3D structures for understanding mechanisms and designing drugs
3D structures are a powerful tool in understanding the molecular mechanisms of disease and the design and development of new drugs. canSAR-3D, the 3D structural component of canSAR, use artificial intelligence approaches to identify and predict the ‘ligandability’ (the propensity of a protein to bind a drug-like small molecule) of proteins with known 3D structure.
We map potential cavities and assess 3D-ligandability for all proteins released in the Protein Data Bank automatically update these in Coronavirus canSAR on a weekly basis. At the end of April 2020, canSAR contained >500,000 individual protein structural snapshots for >50,000 proteins from 13,857 organisms. For these, we applied our AI methods to assess >4 million cavities for ligandability. Using the same method, we also analysed the 3D structural interfaces of >117,000 biological complexes and 640,988 interface cavities. All results for all structural analyses and AI assessments are provided through a user-friendly interface on the canSAR website.

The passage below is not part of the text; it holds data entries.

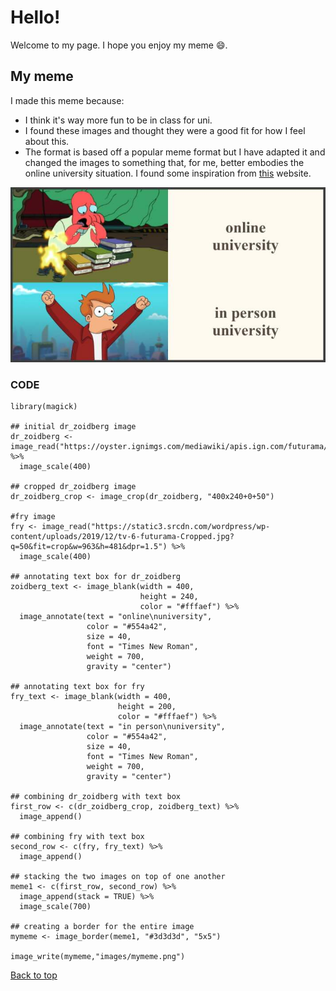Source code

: # Hello!
Welcome to my page. I hope you enjoy my meme :smile:.

## My meme
I made this meme because:
* I think it's way more fun to be in class for uni.
* I found these images and thought they were a good fit for how I feel about this.
* The format is based off a popular meme format but I have adapted it and changed the images to something that, for me, better embodies the online university situation. I found some inspiration from [this](https://memes.com/) website.

![](mymeme.png)

### CODE
```
library(magick)

## initial dr_zoidberg image
dr_zoidberg <- image_read("https://oyster.ignimgs.com/mediawiki/apis.ign.com/futurama/4/4b/Slinky.jpg") %>%
  image_scale(400)

## cropped dr_zoidberg image
dr_zoidberg_crop <- image_crop(dr_zoidberg, "400x240+0+50")

#fry image
fry <- image_read("https://static3.srcdn.com/wordpress/wp-content/uploads/2019/12/tv-6-futurama-Cropped.jpg?q=50&fit=crop&w=963&h=481&dpr=1.5") %>%
  image_scale(400)

## annotating text box for dr_zoidberg
zoidberg_text <- image_blank(width = 400,
                             height = 240,
                             color = "#fffaef") %>%
  image_annotate(text = "online\nuniversity",
                 color = "#554a42",
                 size = 40,
                 font = "Times New Roman",
                 weight = 700,
                 gravity = "center")

## annotating text box for fry
fry_text <- image_blank(width = 400,
                        height = 200,
                        color = "#fffaef") %>%
  image_annotate(text = "in person\nuniversity",
                 color = "#554a42",
                 size = 40,
                 font = "Times New Roman",
                 weight = 700,
                 gravity = "center")

## combining dr_zoidberg with text box
first_row <- c(dr_zoidberg_crop, zoidberg_text) %>%
  image_append()

## combining fry with text box
second_row <- c(fry, fry_text) %>%
  image_append()

## stacking the two images on top of one another
meme1 <- c(first_row, second_row) %>%
  image_append(stack = TRUE) %>%
  image_scale(700)
  
## creating a border for the entire image
mymeme <- image_border(meme1, "#3d3d3d", "5x5")

image_write(mymeme,"images/mymeme.png")
```

[Back to top](#)
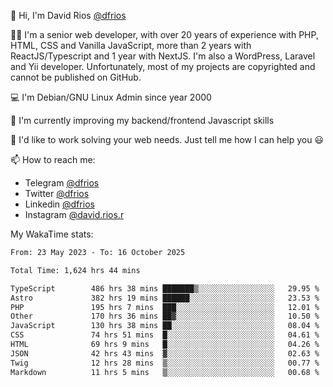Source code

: 👋 Hi, I'm David Rios [@dfrios](https://github.com/dfrios)

👨‍💻 I'm a senior web developer, with over 20 years of experience with PHP, HTML, CSS and Vanilla JavaScript, more than 2 years with ReactJS/Typescript and 1 year with NextJS. I'm also a WordPress, Laravel and Yii developer. Unfortunately, most of my projects are copyrighted and cannot be published on GitHub.

💻 I'm Debian/GNU Linux Admin since year 2000

🌱 I'm currently improving my backend/frontend Javascript skills

💞️ I'd like to work solving your web needs. Just tell me how I can help you 😃

📫 How to reach me:
* Telegram [@dfrios](https://t.me/dfrios)
* Twitter [@dfrios](https://twitter.com/dfrios)
* Linkedin [@dfrios](https://linkedin.com/in/dfrios)
* Instagram [@david.rios.r](https://instagram.com/david.rios.r)



My WakaTime stats:
<!--START_SECTION:waka-->

```txt
From: 23 May 2023 - To: 16 October 2025

Total Time: 1,624 hrs 44 mins

TypeScript        486 hrs 38 mins ███████▒░░░░░░░░░░░░░░░░░   29.95 %
Astro             382 hrs 19 mins ██████░░░░░░░░░░░░░░░░░░░   23.53 %
PHP               195 hrs 7 mins  ███░░░░░░░░░░░░░░░░░░░░░░   12.01 %
Other             170 hrs 36 mins ██▓░░░░░░░░░░░░░░░░░░░░░░   10.50 %
JavaScript        130 hrs 38 mins ██░░░░░░░░░░░░░░░░░░░░░░░   08.04 %
CSS               74 hrs 51 mins  █░░░░░░░░░░░░░░░░░░░░░░░░   04.61 %
HTML              69 hrs 9 mins   █░░░░░░░░░░░░░░░░░░░░░░░░   04.26 %
JSON              42 hrs 43 mins  ▓░░░░░░░░░░░░░░░░░░░░░░░░   02.63 %
Twig              12 hrs 28 mins  ▒░░░░░░░░░░░░░░░░░░░░░░░░   00.77 %
Markdown          11 hrs 5 mins   ▒░░░░░░░░░░░░░░░░░░░░░░░░   00.68 %
```

<!--END_SECTION:waka-->
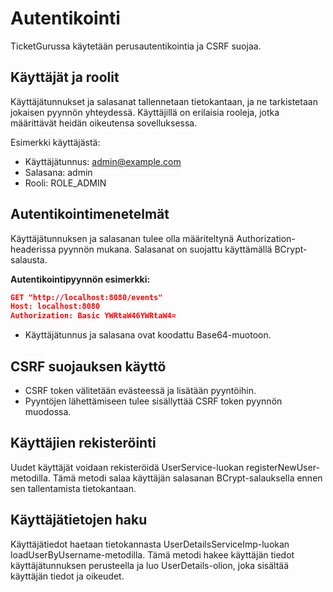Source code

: # Autentikointi
TicketGurussa käytetään perusautentikointia ja CSRF suojaa.

## Käyttäjät ja roolit

Käyttäjätunnukset ja salasanat tallennetaan tietokantaan, ja ne tarkistetaan jokaisen pyynnön yhteydessä. Käyttäjillä on erilaisia rooleja, jotka määrittävät heidän oikeutensa sovelluksessa.

Esimerkki käyttäjästä:
- Käyttäjätunnus: admin@example.com
- Salasana: admin
- Rooli: ROLE_ADMIN

## Autentikointimenetelmät

Käyttäjätunnuksen ja salasanan tulee olla määriteltynä Authorization-headerissa pyynnön mukana. Salasanat on suojattu käyttämällä BCrypt-salausta.

**Autentikointipyynnön esimerkki:**
```json
GET "http://localhost:8080/events"
Host: localhost:8080
Authorization: Basic YWRtaW46YWRtaW4=
```
- Käyttäjätunnus ja salasana ovat koodattu Base64-muotoon.

## CSRF suojauksen käyttö
- CSRF token välitetään evästeessä ja lisätään pyyntöihin.
- Pyyntöjen lähettämiseen tulee sisällyttää CSRF token pyynnön muodossa.

## Käyttäjien rekisteröinti
Uudet käyttäjät voidaan rekisteröidä UserService-luokan registerNewUser-metodilla. Tämä metodi salaa käyttäjän salasanan BCrypt-salauksella ennen sen tallentamista tietokantaan.

## Käyttäjätietojen haku
Käyttäjätiedot haetaan tietokannasta UserDetailsServiceImp-luokan loadUserByUsername-metodilla. Tämä metodi hakee käyttäjän tiedot käyttäjätunnuksen perusteella ja luo UserDetails-olion, joka sisältää käyttäjän tiedot ja oikeudet.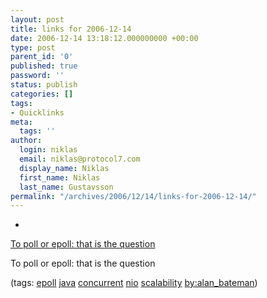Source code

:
 ```yaml
---
layout: post
title: links for 2006-12-14
date: 2006-12-14 13:18:12.000000000 +00:00
type: post
parent_id: '0'
published: true
password: ''
status: publish
categories: []
tags:
- Quicklinks
meta:
  tags: ''
author:
  login: niklas
  email: niklas@protocol7.com
  display_name: Niklas
  first_name: Niklas
  last_name: Gustavsson
permalink: "/archives/2006/12/14/links-for-2006-12-14/"
---
```

- 
[To poll or epoll: that is the question](http://blogs.sun.com/alanb/entry/epoll)

To poll or epoll: that is the question

(tags: [epoll](http://del.icio.us/protocol7/epoll) [java](http://del.icio.us/protocol7/java) [concurrent](http://del.icio.us/protocol7/concurrent) [nio](http://del.icio.us/protocol7/nio) [scalability](http://del.icio.us/protocol7/scalability) [by:alan\_bateman](http://del.icio.us/protocol7/by:alan_bateman))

All 3D structures from Covid-19, SARS and MERS have been assessed) and a live, weekly updated summary of their ligandability analysis is reported in our structures report.
In particular, 229 COVID19, 443 SARS and 181 MERS protein chains have been analysed. 661 are from X-ray and 157 from cryo-EM and 35 from NMR. 80 human chains (belong to 6 different families) have been found to bind viral proteins.
We analysed >8100 cavities on > 430 protein structures (857 PDB chains). As results of our analysis, we identify 284 ligandable pockets and 339 potential ligandable cavities at the interfaces of protein complexes (biological assemblies). We found novel ligandable cavities at the interface between the coronavirus Spike protein and their receptor ACE2, and at the complex’s interface with the Sodium-dependent neutral amino acid transporter B(0)AT1.
These weekly updated assessments are provided to support drug design and antibody discovery.